Resource Attacks
Resource attacks generate load across computing resources including CPU, memory, and storage. This lets you prepare for sudden changes in load, validate autoscaling rules, test monitoring and alerting configurations, and make sure your systems are stable even under heavy demand.
CPU Attacks
CPU attacks are often called the “Hello World” of Chaos Engineering, referring to introductory programming exercises that simply print the phrase “Hello World”. While CPU attacks are simple and a great starting point, unlike a “Hello World” program, they’re also extremely useful for real-world applications.
Although modern computers typically have multiple cores per CPU (and for higher-end systems and servers, multiple CPUs) in order to run multiple concurrent operations, they still have limits. These limits are easy to hit in normal, everyday operations—for example, when multiple applications compete for resources (often called the “noisy neighbor” problem). CPU attacks help you ensure that your application behaves as expected even when CPU capacity is limited or exhausted. CPU attacks can also help test and validate automatic remediation processes, such as auto-scaling and load balancing.

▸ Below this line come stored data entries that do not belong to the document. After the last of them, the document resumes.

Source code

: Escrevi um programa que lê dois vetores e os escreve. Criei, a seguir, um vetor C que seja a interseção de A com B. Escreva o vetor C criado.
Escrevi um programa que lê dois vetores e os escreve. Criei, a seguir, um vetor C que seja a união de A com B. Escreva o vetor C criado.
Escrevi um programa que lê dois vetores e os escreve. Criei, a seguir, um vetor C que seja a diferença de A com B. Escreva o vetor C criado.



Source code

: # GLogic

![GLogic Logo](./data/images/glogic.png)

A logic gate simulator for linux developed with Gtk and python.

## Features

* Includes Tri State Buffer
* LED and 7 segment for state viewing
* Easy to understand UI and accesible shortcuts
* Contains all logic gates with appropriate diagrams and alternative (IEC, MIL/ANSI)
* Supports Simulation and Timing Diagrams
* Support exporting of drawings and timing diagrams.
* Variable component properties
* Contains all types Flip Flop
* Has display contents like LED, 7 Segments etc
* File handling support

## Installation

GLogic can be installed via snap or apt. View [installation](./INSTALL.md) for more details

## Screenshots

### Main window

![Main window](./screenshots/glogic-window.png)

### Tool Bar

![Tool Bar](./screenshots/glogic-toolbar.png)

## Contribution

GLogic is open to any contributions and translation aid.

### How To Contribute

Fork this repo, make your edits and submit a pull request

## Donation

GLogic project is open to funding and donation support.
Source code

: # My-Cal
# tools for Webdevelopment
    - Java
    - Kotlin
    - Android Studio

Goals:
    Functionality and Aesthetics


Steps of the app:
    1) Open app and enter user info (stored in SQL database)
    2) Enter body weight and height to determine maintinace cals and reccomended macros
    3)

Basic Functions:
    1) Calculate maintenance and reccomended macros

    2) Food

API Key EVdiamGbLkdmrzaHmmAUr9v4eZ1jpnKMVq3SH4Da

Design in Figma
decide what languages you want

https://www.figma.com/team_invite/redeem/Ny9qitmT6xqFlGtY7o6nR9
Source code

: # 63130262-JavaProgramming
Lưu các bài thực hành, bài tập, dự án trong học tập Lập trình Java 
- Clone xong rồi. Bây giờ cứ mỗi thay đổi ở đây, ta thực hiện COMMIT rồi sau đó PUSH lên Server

CPU attacks can answer questions such as:
- How is the user experience impacted when CPU resources are exhausted?
- Do I have monitoring and alerting in place to detect CPU spikes?

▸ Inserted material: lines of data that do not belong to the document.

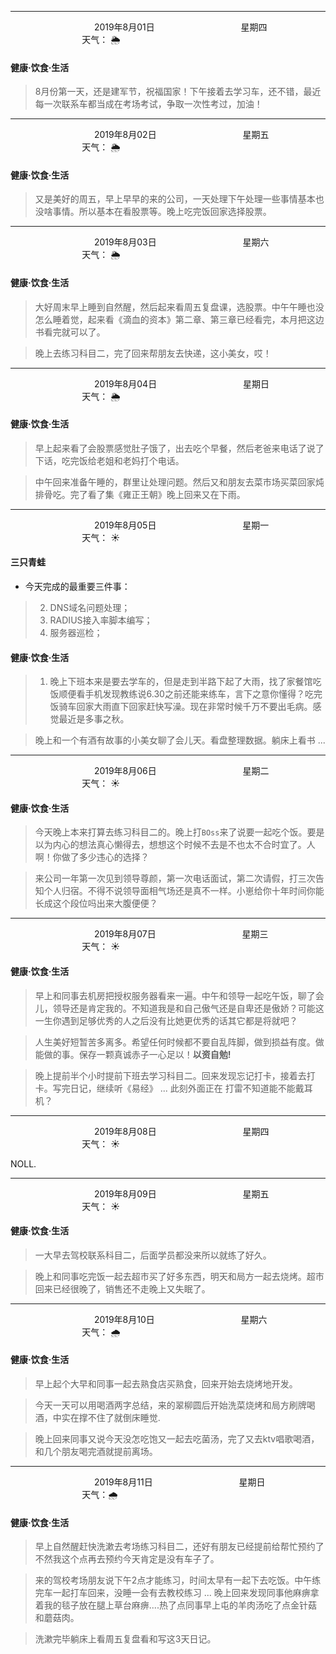 ***
&nbsp;&nbsp;&nbsp;&nbsp;&nbsp;&nbsp;&nbsp;&nbsp;&nbsp;&nbsp;&nbsp;&nbsp;&nbsp;&nbsp;&nbsp;&nbsp;&nbsp;&nbsp;
&nbsp;&nbsp;&nbsp;&nbsp;&nbsp;&nbsp;&nbsp;&nbsp;&nbsp;&nbsp;&nbsp;&nbsp;&nbsp;&nbsp;           2019年8月01日
&nbsp;&nbsp;&nbsp;&nbsp;&nbsp;&nbsp;&nbsp;&nbsp;&nbsp;&nbsp;&nbsp;&nbsp;&nbsp;&nbsp;&nbsp;&nbsp;&nbsp;&nbsp;
&nbsp;&nbsp;&nbsp;&nbsp;&nbsp;&nbsp;&nbsp;&nbsp;&nbsp;&nbsp;&nbsp;&nbsp;&nbsp;&nbsp;                星期四
&nbsp;&nbsp;&nbsp;&nbsp;&nbsp;&nbsp;&nbsp;&nbsp;&nbsp;&nbsp;&nbsp;&nbsp;&nbsp;&nbsp;&nbsp;&nbsp;&nbsp;&nbsp;
&nbsp;&nbsp;&nbsp;&nbsp;&nbsp;&nbsp;&nbsp;&nbsp;&nbsp;&nbsp;&nbsp;&nbsp;&nbsp;&nbsp;&nbsp;&nbsp;&nbsp;&nbsp;
&nbsp;&nbsp;&nbsp;&nbsp;&nbsp;&nbsp;&nbsp;&nbsp;&nbsp;                                       天气： :sun_behind_rain_cloud:


#### 健康·饮食·生活
>8月份第一天，还是建军节，祝福国家！下午接着去学习车，还不错，最近每一次联系车都当成在考场考试，争取一次性考过，加油！


***
&nbsp;&nbsp;&nbsp;&nbsp;&nbsp;&nbsp;&nbsp;&nbsp;&nbsp;&nbsp;&nbsp;&nbsp;&nbsp;&nbsp;&nbsp;&nbsp;&nbsp;&nbsp;
&nbsp;&nbsp;&nbsp;&nbsp;&nbsp;&nbsp;&nbsp;&nbsp;&nbsp;&nbsp;&nbsp;&nbsp;&nbsp;&nbsp;           2019年8月02日
&nbsp;&nbsp;&nbsp;&nbsp;&nbsp;&nbsp;&nbsp;&nbsp;&nbsp;&nbsp;&nbsp;&nbsp;&nbsp;&nbsp;&nbsp;&nbsp;&nbsp;&nbsp;
&nbsp;&nbsp;&nbsp;&nbsp;&nbsp;&nbsp;&nbsp;&nbsp;&nbsp;&nbsp;&nbsp;&nbsp;&nbsp;&nbsp;                星期五
&nbsp;&nbsp;&nbsp;&nbsp;&nbsp;&nbsp;&nbsp;&nbsp;&nbsp;&nbsp;&nbsp;&nbsp;&nbsp;&nbsp;&nbsp;&nbsp;&nbsp;&nbsp;
&nbsp;&nbsp;&nbsp;&nbsp;&nbsp;&nbsp;&nbsp;&nbsp;&nbsp;&nbsp;&nbsp;&nbsp;&nbsp;&nbsp;&nbsp;&nbsp;&nbsp;&nbsp;
&nbsp;&nbsp;&nbsp;&nbsp;&nbsp;&nbsp;&nbsp;&nbsp;&nbsp;                                       天气： :sun_behind_rain_cloud:


#### 健康·饮食·生活
>又是美好的周五，早上早早的来的公司，一天处理下午处理一些事情基本也没啥事情。所以基本在看股票等。晚上吃完饭回家选择股票。


***
&nbsp;&nbsp;&nbsp;&nbsp;&nbsp;&nbsp;&nbsp;&nbsp;&nbsp;&nbsp;&nbsp;&nbsp;&nbsp;&nbsp;&nbsp;&nbsp;&nbsp;&nbsp;
&nbsp;&nbsp;&nbsp;&nbsp;&nbsp;&nbsp;&nbsp;&nbsp;&nbsp;&nbsp;&nbsp;&nbsp;&nbsp;&nbsp;           2019年8月03日
&nbsp;&nbsp;&nbsp;&nbsp;&nbsp;&nbsp;&nbsp;&nbsp;&nbsp;&nbsp;&nbsp;&nbsp;&nbsp;&nbsp;&nbsp;&nbsp;&nbsp;&nbsp;
&nbsp;&nbsp;&nbsp;&nbsp;&nbsp;&nbsp;&nbsp;&nbsp;&nbsp;&nbsp;&nbsp;&nbsp;&nbsp;&nbsp;                星期六
&nbsp;&nbsp;&nbsp;&nbsp;&nbsp;&nbsp;&nbsp;&nbsp;&nbsp;&nbsp;&nbsp;&nbsp;&nbsp;&nbsp;&nbsp;&nbsp;&nbsp;&nbsp;
&nbsp;&nbsp;&nbsp;&nbsp;&nbsp;&nbsp;&nbsp;&nbsp;&nbsp;&nbsp;&nbsp;&nbsp;&nbsp;&nbsp;&nbsp;&nbsp;&nbsp;&nbsp;
&nbsp;&nbsp;&nbsp;&nbsp;&nbsp;&nbsp;&nbsp;&nbsp;&nbsp;                                       天气： :sun_behind_rain_cloud:


#### 健康·饮食·生活
>大好周末早上睡到自然醒，然后起来看周五复盘课，选股票。中午午睡也没怎么睡着觉，起来看《滴血的资本》第二章、第三章已经看完，本月把这边书看完就可以了。

>晚上去练习科目二，完了回来帮朋友去快递，这小美女，哎！


***
&nbsp;&nbsp;&nbsp;&nbsp;&nbsp;&nbsp;&nbsp;&nbsp;&nbsp;&nbsp;&nbsp;&nbsp;&nbsp;&nbsp;&nbsp;&nbsp;&nbsp;&nbsp;
&nbsp;&nbsp;&nbsp;&nbsp;&nbsp;&nbsp;&nbsp;&nbsp;&nbsp;&nbsp;&nbsp;&nbsp;&nbsp;&nbsp;           2019年8月04日
&nbsp;&nbsp;&nbsp;&nbsp;&nbsp;&nbsp;&nbsp;&nbsp;&nbsp;&nbsp;&nbsp;&nbsp;&nbsp;&nbsp;&nbsp;&nbsp;&nbsp;&nbsp;
&nbsp;&nbsp;&nbsp;&nbsp;&nbsp;&nbsp;&nbsp;&nbsp;&nbsp;&nbsp;&nbsp;&nbsp;&nbsp;&nbsp;                星期日
&nbsp;&nbsp;&nbsp;&nbsp;&nbsp;&nbsp;&nbsp;&nbsp;&nbsp;&nbsp;&nbsp;&nbsp;&nbsp;&nbsp;&nbsp;&nbsp;&nbsp;&nbsp;
&nbsp;&nbsp;&nbsp;&nbsp;&nbsp;&nbsp;&nbsp;&nbsp;&nbsp;&nbsp;&nbsp;&nbsp;&nbsp;&nbsp;&nbsp;&nbsp;&nbsp;&nbsp;
&nbsp;&nbsp;&nbsp;&nbsp;&nbsp;&nbsp;&nbsp;&nbsp;&nbsp;                                       天气： :sun_behind_rain_cloud:


#### 健康·饮食·生活
>早上起来看了会股票感觉肚子饿了，出去吃个早餐，然后老爸来电话了说了下话，吃完饭给老姐和老妈打个电话。

>中午回来准备午睡的，群里让处理问题。然后又和朋友去菜市场买菜回家炖排骨吃。完了看了集《雍正王朝》晚上回来又在下雨。


***
&nbsp;&nbsp;&nbsp;&nbsp;&nbsp;&nbsp;&nbsp;&nbsp;&nbsp;&nbsp;&nbsp;&nbsp;&nbsp;&nbsp;&nbsp;&nbsp;&nbsp;&nbsp;
&nbsp;&nbsp;&nbsp;&nbsp;&nbsp;&nbsp;&nbsp;&nbsp;&nbsp;&nbsp;&nbsp;&nbsp;&nbsp;&nbsp;           2019年8月05日
&nbsp;&nbsp;&nbsp;&nbsp;&nbsp;&nbsp;&nbsp;&nbsp;&nbsp;&nbsp;&nbsp;&nbsp;&nbsp;&nbsp;&nbsp;&nbsp;&nbsp;&nbsp;
&nbsp;&nbsp;&nbsp;&nbsp;&nbsp;&nbsp;&nbsp;&nbsp;&nbsp;&nbsp;&nbsp;&nbsp;&nbsp;&nbsp;                星期一
&nbsp;&nbsp;&nbsp;&nbsp;&nbsp;&nbsp;&nbsp;&nbsp;&nbsp;&nbsp;&nbsp;&nbsp;&nbsp;&nbsp;&nbsp;&nbsp;&nbsp;&nbsp;
&nbsp;&nbsp;&nbsp;&nbsp;&nbsp;&nbsp;&nbsp;&nbsp;&nbsp;&nbsp;&nbsp;&nbsp;&nbsp;&nbsp;&nbsp;&nbsp;&nbsp;&nbsp;
&nbsp;&nbsp;&nbsp;&nbsp;&nbsp;&nbsp;&nbsp;&nbsp;&nbsp;                                       天气： :sunny:

#### 三只青蛙
- 今天完成的最重要三件事：
>2. DNS域名问题处理；
>1. RADIUS接入率脚本编写；
>3. 服务器巡检；


#### 健康·饮食·生活
>1. 晚上下班本来是要去学车的，但是走到半路下起了大雨，找了家餐馆吃饭顺便看手机发现教练说6.30之前还能来练车，言下之意你懂得？吃完饭骑车回家大雨直下回家赶快写澡。现在非常时候千万不要出毛病。感觉最近是多事之秋。

>晚上和一个有酒有故事的小美女聊了会儿天。看盘整理数据。躺床上看书 ...


***
&nbsp;&nbsp;&nbsp;&nbsp;&nbsp;&nbsp;&nbsp;&nbsp;&nbsp;&nbsp;&nbsp;&nbsp;&nbsp;&nbsp;&nbsp;&nbsp;&nbsp;&nbsp;
&nbsp;&nbsp;&nbsp;&nbsp;&nbsp;&nbsp;&nbsp;&nbsp;&nbsp;&nbsp;&nbsp;&nbsp;&nbsp;&nbsp;           2019年8月06日
&nbsp;&nbsp;&nbsp;&nbsp;&nbsp;&nbsp;&nbsp;&nbsp;&nbsp;&nbsp;&nbsp;&nbsp;&nbsp;&nbsp;&nbsp;&nbsp;&nbsp;&nbsp;
&nbsp;&nbsp;&nbsp;&nbsp;&nbsp;&nbsp;&nbsp;&nbsp;&nbsp;&nbsp;&nbsp;&nbsp;&nbsp;&nbsp;                星期二
&nbsp;&nbsp;&nbsp;&nbsp;&nbsp;&nbsp;&nbsp;&nbsp;&nbsp;&nbsp;&nbsp;&nbsp;&nbsp;&nbsp;&nbsp;&nbsp;&nbsp;&nbsp;
&nbsp;&nbsp;&nbsp;&nbsp;&nbsp;&nbsp;&nbsp;&nbsp;&nbsp;&nbsp;&nbsp;&nbsp;&nbsp;&nbsp;&nbsp;&nbsp;&nbsp;&nbsp;
&nbsp;&nbsp;&nbsp;&nbsp;&nbsp;&nbsp;&nbsp;&nbsp;&nbsp;                                       天气： :sunny:


#### 健康·饮食·生活 
>今天晚上本来打算去练习科目二的。晚上打`BOss`来了说要一起吃个饭。要是以为内心的想法真心懒得去，想想这个时候不去是不也太不合时宜了。人啊！你做了多少违心的选择？

>来公司一年第一次见到领导尊颜，第一次电话面试，第二次请假，打三次告知个人归宿。不得不说领导面相气场还是真不一样。小崽给你十年时间你能长成这个段位吗出来大腹便便？


***
&nbsp;&nbsp;&nbsp;&nbsp;&nbsp;&nbsp;&nbsp;&nbsp;&nbsp;&nbsp;&nbsp;&nbsp;&nbsp;&nbsp;&nbsp;&nbsp;&nbsp;&nbsp;
&nbsp;&nbsp;&nbsp;&nbsp;&nbsp;&nbsp;&nbsp;&nbsp;&nbsp;&nbsp;&nbsp;&nbsp;&nbsp;&nbsp;           2019年8月07日
&nbsp;&nbsp;&nbsp;&nbsp;&nbsp;&nbsp;&nbsp;&nbsp;&nbsp;&nbsp;&nbsp;&nbsp;&nbsp;&nbsp;&nbsp;&nbsp;&nbsp;&nbsp;
&nbsp;&nbsp;&nbsp;&nbsp;&nbsp;&nbsp;&nbsp;&nbsp;&nbsp;&nbsp;&nbsp;&nbsp;&nbsp;&nbsp;                星期三
&nbsp;&nbsp;&nbsp;&nbsp;&nbsp;&nbsp;&nbsp;&nbsp;&nbsp;&nbsp;&nbsp;&nbsp;&nbsp;&nbsp;&nbsp;&nbsp;&nbsp;&nbsp;
&nbsp;&nbsp;&nbsp;&nbsp;&nbsp;&nbsp;&nbsp;&nbsp;&nbsp;&nbsp;&nbsp;&nbsp;&nbsp;&nbsp;&nbsp;&nbsp;&nbsp;&nbsp;
&nbsp;&nbsp;&nbsp;&nbsp;&nbsp;&nbsp;&nbsp;&nbsp;&nbsp;                                       天气： :sunny:


#### 健康·饮食·生活 
>早上和同事去机房把授权服务器看来一遍。中午和领导一起吃午饭，聊了会儿，领导还是肯定我的。不知道我是和自己傲气还是自卑还是傲娇？可能这一生你遇到足够优秀的人之后没有比她更优秀的话其它都是将就吧？

>人生美好短暂苦多离多。希望任何时候都不要自乱阵脚，做到损益有度。做能做的事。保存一颗真诚赤子一心足以！**以资自勉!**

>晚上提前半个小时提前下班去学习科目二。回来发现忘记打卡，接着去打卡。写完日记，继续听《易经》 ... 此刻外面正在 打雷不知道能不能戴耳机？


***
&nbsp;&nbsp;&nbsp;&nbsp;&nbsp;&nbsp;&nbsp;&nbsp;&nbsp;&nbsp;&nbsp;&nbsp;&nbsp;&nbsp;&nbsp;&nbsp;&nbsp;&nbsp;
&nbsp;&nbsp;&nbsp;&nbsp;&nbsp;&nbsp;&nbsp;&nbsp;&nbsp;&nbsp;&nbsp;&nbsp;&nbsp;&nbsp;           2019年8月08日
&nbsp;&nbsp;&nbsp;&nbsp;&nbsp;&nbsp;&nbsp;&nbsp;&nbsp;&nbsp;&nbsp;&nbsp;&nbsp;&nbsp;&nbsp;&nbsp;&nbsp;&nbsp;
&nbsp;&nbsp;&nbsp;&nbsp;&nbsp;&nbsp;&nbsp;&nbsp;&nbsp;&nbsp;&nbsp;&nbsp;&nbsp;&nbsp;                星期四
&nbsp;&nbsp;&nbsp;&nbsp;&nbsp;&nbsp;&nbsp;&nbsp;&nbsp;&nbsp;&nbsp;&nbsp;&nbsp;&nbsp;&nbsp;&nbsp;&nbsp;&nbsp;
&nbsp;&nbsp;&nbsp;&nbsp;&nbsp;&nbsp;&nbsp;&nbsp;&nbsp;&nbsp;&nbsp;&nbsp;&nbsp;&nbsp;&nbsp;&nbsp;&nbsp;&nbsp;
&nbsp;&nbsp;&nbsp;&nbsp;&nbsp;&nbsp;&nbsp;&nbsp;&nbsp;                                       天气： :sunny:


NOLL.

***
&nbsp;&nbsp;&nbsp;&nbsp;&nbsp;&nbsp;&nbsp;&nbsp;&nbsp;&nbsp;&nbsp;&nbsp;&nbsp;&nbsp;&nbsp;&nbsp;&nbsp;&nbsp;
&nbsp;&nbsp;&nbsp;&nbsp;&nbsp;&nbsp;&nbsp;&nbsp;&nbsp;&nbsp;&nbsp;&nbsp;&nbsp;&nbsp;           2019年8月09日
&nbsp;&nbsp;&nbsp;&nbsp;&nbsp;&nbsp;&nbsp;&nbsp;&nbsp;&nbsp;&nbsp;&nbsp;&nbsp;&nbsp;&nbsp;&nbsp;&nbsp;&nbsp;
&nbsp;&nbsp;&nbsp;&nbsp;&nbsp;&nbsp;&nbsp;&nbsp;&nbsp;&nbsp;&nbsp;&nbsp;&nbsp;&nbsp;                星期五
&nbsp;&nbsp;&nbsp;&nbsp;&nbsp;&nbsp;&nbsp;&nbsp;&nbsp;&nbsp;&nbsp;&nbsp;&nbsp;&nbsp;&nbsp;&nbsp;&nbsp;&nbsp;
&nbsp;&nbsp;&nbsp;&nbsp;&nbsp;&nbsp;&nbsp;&nbsp;&nbsp;&nbsp;&nbsp;&nbsp;&nbsp;&nbsp;&nbsp;&nbsp;&nbsp;&nbsp;
&nbsp;&nbsp;&nbsp;&nbsp;&nbsp;&nbsp;&nbsp;&nbsp;&nbsp;                                       天气： :sunny:


#### 健康·饮食·生活
>一大早去驾校联系科目二，后面学员都没来所以就练了好久。

>晚上和同事吃完饭一起去超市买了好多东西，明天和局方一起去烧烤。超市回来已经很晚了，销售还不走晚上又失眠了。


***
&nbsp;&nbsp;&nbsp;&nbsp;&nbsp;&nbsp;&nbsp;&nbsp;&nbsp;&nbsp;&nbsp;&nbsp;&nbsp;&nbsp;&nbsp;&nbsp;&nbsp;&nbsp;
&nbsp;&nbsp;&nbsp;&nbsp;&nbsp;&nbsp;&nbsp;&nbsp;&nbsp;&nbsp;&nbsp;&nbsp;&nbsp;&nbsp;           2019年8月10日
&nbsp;&nbsp;&nbsp;&nbsp;&nbsp;&nbsp;&nbsp;&nbsp;&nbsp;&nbsp;&nbsp;&nbsp;&nbsp;&nbsp;&nbsp;&nbsp;&nbsp;&nbsp;
&nbsp;&nbsp;&nbsp;&nbsp;&nbsp;&nbsp;&nbsp;&nbsp;&nbsp;&nbsp;&nbsp;&nbsp;&nbsp;&nbsp;                星期六
&nbsp;&nbsp;&nbsp;&nbsp;&nbsp;&nbsp;&nbsp;&nbsp;&nbsp;&nbsp;&nbsp;&nbsp;&nbsp;&nbsp;&nbsp;&nbsp;&nbsp;&nbsp;
&nbsp;&nbsp;&nbsp;&nbsp;&nbsp;&nbsp;&nbsp;&nbsp;&nbsp;&nbsp;&nbsp;&nbsp;&nbsp;&nbsp;&nbsp;&nbsp;&nbsp;&nbsp;
&nbsp;&nbsp;&nbsp;&nbsp;&nbsp;&nbsp;&nbsp;&nbsp;&nbsp;                                       天气： :cloud_with_rain:

#### 健康·饮食·生活
>早上起个大早和同事一起去熟食店买熟食，回来开始去烧烤地开发。

>今天一天可以用喝酒两字总结，来的翠柳圆后开始洗菜烧烤和局方刷牌喝酒，中实在撑不住了就倒床睡觉.

>晚上回来同事又说今天没怎吃饱又一起去吃菌汤，完了又去ktv唱歌喝酒，和几个朋友喝完酒就提前离场。


***
&nbsp;&nbsp;&nbsp;&nbsp;&nbsp;&nbsp;&nbsp;&nbsp;&nbsp;&nbsp;&nbsp;&nbsp;&nbsp;&nbsp;&nbsp;&nbsp;&nbsp;&nbsp;
&nbsp;&nbsp;&nbsp;&nbsp;&nbsp;&nbsp;&nbsp;&nbsp;&nbsp;&nbsp;&nbsp;&nbsp;&nbsp;&nbsp;           2019年8月11日
&nbsp;&nbsp;&nbsp;&nbsp;&nbsp;&nbsp;&nbsp;&nbsp;&nbsp;&nbsp;&nbsp;&nbsp;&nbsp;&nbsp;&nbsp;&nbsp;&nbsp;&nbsp;
&nbsp;&nbsp;&nbsp;&nbsp;&nbsp;&nbsp;&nbsp;&nbsp;&nbsp;&nbsp;&nbsp;&nbsp;&nbsp;&nbsp;                星期日
&nbsp;&nbsp;&nbsp;&nbsp;&nbsp;&nbsp;&nbsp;&nbsp;&nbsp;&nbsp;&nbsp;&nbsp;&nbsp;&nbsp;&nbsp;&nbsp;&nbsp;&nbsp;
&nbsp;&nbsp;&nbsp;&nbsp;&nbsp;&nbsp;&nbsp;&nbsp;&nbsp;&nbsp;&nbsp;&nbsp;&nbsp;&nbsp;&nbsp;&nbsp;&nbsp;&nbsp;
&nbsp;&nbsp;&nbsp;&nbsp;&nbsp;&nbsp;&nbsp;&nbsp;&nbsp;                                       天气：:cloud_with_rain:

#### 健康·饮食·生活
>早上自然醒赶快洗漱去考场练习科目二，还好有朋友已经提前给帮忙预约了不然我这个点再去预约今天肯定是没有车子了。

>来的驾校考场朋友说下午2点才能练习，时间太早有一起下去吃饭。中午练完车一起打车回来，没睡一会有去教校练习 ... 晚上回来发现同事他麻痹拿着我的毯子放在腿上草台麻痹....热了点同事早上屯的羊肉汤吃了点金针菇 和蘑菇肉。

>洗漱完毕躺床上看周五复盘看和写这3天日记。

- Do I have quotas configured to limit CPU by application/process/container?
- Do I have cleanup scripts to get rid of corrupted threads?
Memory Attacks
Memory (or RAM, short for random access memory) is a critical resource that determines how many processes can run simultaneously on a system, as well as how much data those processes can work with at any given time. RAM is essential to both system stability and performance. While it’s possible to exhaust CPU capacity without significant consequences, exhausting RAM can cause a system to lock up, processes to close, and create significant disk activity due to memory paging (also known as thrashing).
The Memory attack consumes a set amount of RAM, either as a specific amount (in MB or GB) or as a percentage of total system memory. By purposefully consuming memory, you can test your systems to ensure they can tolerate a sudden increase in usage, and to gauge the impact on performance. Running Memory attacks can answer questions such as:
- How does application and system performance/stability degrade as memory resources become scarce?

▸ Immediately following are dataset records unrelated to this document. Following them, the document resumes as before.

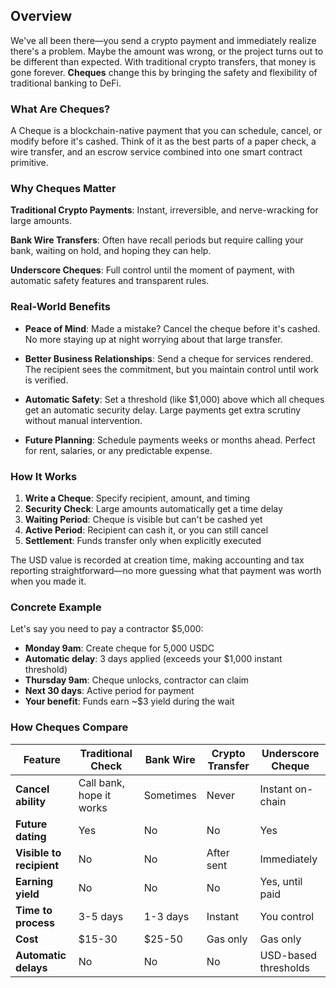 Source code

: ## Overview

We've all been there—you send a crypto payment and immediately realize there's a problem. Maybe the amount was wrong, or the project turns out to be different than expected. With traditional crypto transfers, that money is gone forever. **Cheques** change this by bringing the safety and flexibility of traditional banking to DeFi.

### What Are Cheques?

A Cheque is a blockchain-native payment that you can schedule, cancel, or modify before it's cashed. Think of it as the best parts of a paper check, a wire transfer, and an escrow service combined into one smart contract primitive.

### Why Cheques Matter

**Traditional Crypto Payments**: Instant, irreversible, and nerve-wracking for large amounts.

**Bank Wire Transfers**: Often have recall periods but require calling your bank, waiting on hold, and hoping they can help.

**Underscore Cheques**: Full control until the moment of payment, with automatic safety features and transparent rules.

### Real-World Benefits

* **Peace of Mind**: Made a mistake? Cancel the cheque before it's cashed. No more staying up at night worrying about that large transfer.

* **Better Business Relationships**: Send a cheque for services rendered. The recipient sees the commitment, but you maintain control until work is verified.

* **Automatic Safety**: Set a threshold (like $1,000) above which all cheques get an automatic security delay. Large payments get extra scrutiny without manual intervention.

* **Future Planning**: Schedule payments weeks or months ahead. Perfect for rent, salaries, or any predictable expense.

### How It Works

1. **Write a Cheque**: Specify recipient, amount, and timing
2. **Security Check**: Large amounts automatically get a time delay
3. **Waiting Period**: Cheque is visible but can't be cashed yet
4. **Active Period**: Recipient can cash it, or you can still cancel
5. **Settlement**: Funds transfer only when explicitly executed

The USD value is recorded at creation time, making accounting and tax reporting straightforward—no more guessing what that payment was worth when you made it.

### Concrete Example

Let's say you need to pay a contractor $5,000:
- **Monday 9am**: Create cheque for 5,000 USDC
- **Automatic delay**: 3 days applied (exceeds your $1,000 instant threshold)
- **Thursday 9am**: Cheque unlocks, contractor can claim
- **Next 30 days**: Active period for payment
- **Your benefit**: Funds earn ~$3 yield during the wait

### How Cheques Compare

| Feature | Traditional Check | Bank Wire | Crypto Transfer | Underscore Cheque |
|---------|------------------|-----------|-----------------|-------------------|
| **Cancel ability** | Call bank, hope it works | Sometimes | Never | Instant on-chain |
| **Future dating** | Yes | No | No | Yes |
| **Visible to recipient** | No | No | After sent | Immediately |
| **Earning yield** | No | No | No | Yes, until paid |
| **Time to process** | 3-5 days | 1-3 days | Instant | You control |
| **Cost** | $15-30 | $25-50 | Gas only | Gas only |
| **Automatic delays** | No | No | No | USD-based thresholds |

- Do we have alerting set up to detect when memory becomes scarce? Is it working?
- How does the system handle low-memory or out-of-memory (OOM) situations? Does it crash? Does the “OOM Killer” process start closing applications?
- When the application degrades due to memory loss, is any user data lost?
Disk Attacks
Disk space is a necessary resource for persistent data such as operating system files, database records, configuration files, and logs for troubleshooting and debugging. Disks also perform critical operational functions, such as providing swap space for virtual memory, which prevents system crashes due to out-of-memory errors. Modern systems typically use solid-state drives (SSDs) instead of more traditional hard disk drives (HDDs), but the word “disk” refers to all kinds of persistent storage.
Disk attacks will help you determine how your systems and applications behave when storage space is limited or unavailable. They can also help validate dynamic storage provisioning systems, such as database sharding and persistent volumes in Kubernetes. Disk attacks can answer questions such as:
- Do we have alerts set up to tell us when disk usage is close to capacity? Is the lead time long enough?
- When the disk is almost full, do we know how to mitigate the situation?
- Do we have mechanisms or policies in place to add capacity when we run low?
- Do our applications fail when the disk is full? Is user data lost as a result of this failure?
I/O Attacks
Reading and writing to disks often remains the slowest part of most applications, especially when using spinning disks. As applications handle larger volumes of data and perform more operations, the increased IO (short for input/output) can have a magnifying effect on latency and even lead to timeouts and incidents. It can also impact your CPU resources.
IO attacks allow you to simulate heavy IO operations and view their effect on your applications. With this knowledge, you can build more reliable applications by optimizing your systems for faster IO (e.g. moving to SSDs), using caching mechanisms to avoid disk interactions, or performing heavy read/write operations in memory while periodically persisting to disk.
IO attacks answer questions such as:
- What happens when the application can’t write to disk due to latency? Is the user forced to wait? Do they need to resubmit their request?
- How much disk latency can the system handle before data becomes corrupt or unavailable?
- Do we have alerts in place to detect IO bottlenecks? Do we know how IO impacts other performance issues, such as high request latency?